The US dollar has been choppy thus far today after Chinese trade data showed an unexpected drop in exports. This follows comments from Donald Trump earlier this week that the US would be looking to further increase trade tariffs with China. The stall in trade negotiations, and lower than expected trade surplus in China has sparked further concerns over global growth which has seen equities sold globally with traders seeking refuge in safe-haven currencies.
The pound has been sold off on the back of the rumours of escalating unrest in British Parliament. The data docket is empty today, with just the RICS house price survey to come overnight. The level to watch for the pound against the dollar will be the 1.3000 support level.

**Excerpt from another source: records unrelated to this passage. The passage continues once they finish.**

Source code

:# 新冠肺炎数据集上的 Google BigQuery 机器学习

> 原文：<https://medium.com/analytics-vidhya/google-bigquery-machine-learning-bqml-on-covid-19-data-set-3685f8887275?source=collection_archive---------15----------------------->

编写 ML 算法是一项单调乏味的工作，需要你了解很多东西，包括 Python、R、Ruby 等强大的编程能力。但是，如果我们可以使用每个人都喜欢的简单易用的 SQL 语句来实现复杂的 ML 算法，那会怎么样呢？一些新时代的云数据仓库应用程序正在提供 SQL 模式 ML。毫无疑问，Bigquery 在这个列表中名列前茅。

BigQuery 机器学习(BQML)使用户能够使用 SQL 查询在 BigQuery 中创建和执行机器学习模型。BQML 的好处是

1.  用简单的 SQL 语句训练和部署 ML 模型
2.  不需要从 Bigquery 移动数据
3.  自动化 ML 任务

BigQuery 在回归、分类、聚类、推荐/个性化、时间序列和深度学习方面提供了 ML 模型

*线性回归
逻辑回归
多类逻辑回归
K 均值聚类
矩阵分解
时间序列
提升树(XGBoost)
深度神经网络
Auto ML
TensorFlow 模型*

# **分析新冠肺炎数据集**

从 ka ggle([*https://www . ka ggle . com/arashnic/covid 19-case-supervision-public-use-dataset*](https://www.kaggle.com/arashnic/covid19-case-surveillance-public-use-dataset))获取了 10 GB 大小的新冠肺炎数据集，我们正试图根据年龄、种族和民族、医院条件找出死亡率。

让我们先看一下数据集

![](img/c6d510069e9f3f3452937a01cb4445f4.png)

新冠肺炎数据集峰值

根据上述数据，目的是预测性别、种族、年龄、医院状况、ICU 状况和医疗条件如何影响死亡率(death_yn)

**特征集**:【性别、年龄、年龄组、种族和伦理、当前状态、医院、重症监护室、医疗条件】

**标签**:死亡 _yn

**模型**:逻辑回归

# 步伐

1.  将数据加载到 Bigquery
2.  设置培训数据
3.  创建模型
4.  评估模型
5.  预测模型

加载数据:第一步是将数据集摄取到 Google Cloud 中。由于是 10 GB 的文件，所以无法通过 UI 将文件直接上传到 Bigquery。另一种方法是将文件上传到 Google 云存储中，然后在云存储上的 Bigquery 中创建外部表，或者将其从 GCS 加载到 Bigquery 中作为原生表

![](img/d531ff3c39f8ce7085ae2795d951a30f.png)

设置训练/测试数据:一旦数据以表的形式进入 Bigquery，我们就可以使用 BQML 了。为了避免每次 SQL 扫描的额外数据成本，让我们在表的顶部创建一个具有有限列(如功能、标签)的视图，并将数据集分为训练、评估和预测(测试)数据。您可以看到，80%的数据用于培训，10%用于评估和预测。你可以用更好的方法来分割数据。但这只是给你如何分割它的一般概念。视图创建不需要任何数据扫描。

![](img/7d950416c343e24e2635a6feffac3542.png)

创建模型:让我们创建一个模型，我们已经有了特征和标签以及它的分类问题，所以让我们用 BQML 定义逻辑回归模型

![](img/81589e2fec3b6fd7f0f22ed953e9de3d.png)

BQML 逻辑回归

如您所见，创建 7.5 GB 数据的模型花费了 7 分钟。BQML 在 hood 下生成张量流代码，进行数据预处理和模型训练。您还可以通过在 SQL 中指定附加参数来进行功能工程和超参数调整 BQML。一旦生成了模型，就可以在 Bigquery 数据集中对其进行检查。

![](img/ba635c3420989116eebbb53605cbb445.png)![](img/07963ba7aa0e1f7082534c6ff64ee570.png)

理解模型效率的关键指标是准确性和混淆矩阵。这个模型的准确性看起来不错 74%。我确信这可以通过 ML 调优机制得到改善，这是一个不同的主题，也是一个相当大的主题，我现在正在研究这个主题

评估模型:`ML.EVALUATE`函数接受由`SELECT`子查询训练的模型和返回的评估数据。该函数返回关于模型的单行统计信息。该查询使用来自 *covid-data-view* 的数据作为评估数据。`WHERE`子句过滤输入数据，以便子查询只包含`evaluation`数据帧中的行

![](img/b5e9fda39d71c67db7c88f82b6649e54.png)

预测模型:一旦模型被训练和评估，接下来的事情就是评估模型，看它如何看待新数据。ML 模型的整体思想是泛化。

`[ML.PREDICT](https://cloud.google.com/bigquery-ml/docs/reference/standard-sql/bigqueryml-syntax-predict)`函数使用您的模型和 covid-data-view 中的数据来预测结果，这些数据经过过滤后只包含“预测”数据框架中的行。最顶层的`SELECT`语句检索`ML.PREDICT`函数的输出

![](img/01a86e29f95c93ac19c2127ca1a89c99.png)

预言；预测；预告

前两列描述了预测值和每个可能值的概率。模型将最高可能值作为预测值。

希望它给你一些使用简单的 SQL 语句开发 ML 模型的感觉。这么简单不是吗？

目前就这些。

The euro remains stable as conflicting data has been released over the past fortnight. The inflation outlook remains an important indicator and will be a significant factor in the decisions the ECB make in the coming months. ECB President Mario Draghi is today speaking in Frankfurt, questions regarding his replacement and future approach are bound to be the order of the day.
USD/CAD continues to hover in the 1.35 range as oil prices are edging up on decreased production. The Canadian Mortgage and Housing Commission announced that Canadian housing starts increased by 235,500 in April on a year-over-year basis, which beat the forecast 196,400.
The Reserve Bank of Australia kept its cash rate on hold today at 1.50%. Bank officials said increased spending on infrastructure, combined with surging exports should underpin the economy going forward.
They acknowledged that soft house prices are weighing on consumption and put their focus on the Labour market for clues as to whether they will cut rates in the future.
The Reserve Bank of New Zealand cut the Official Cash Rate to 1.5 percent, going against the trends established by US, Australian and Canadian central banks. The NZD plunged lower in immediate response.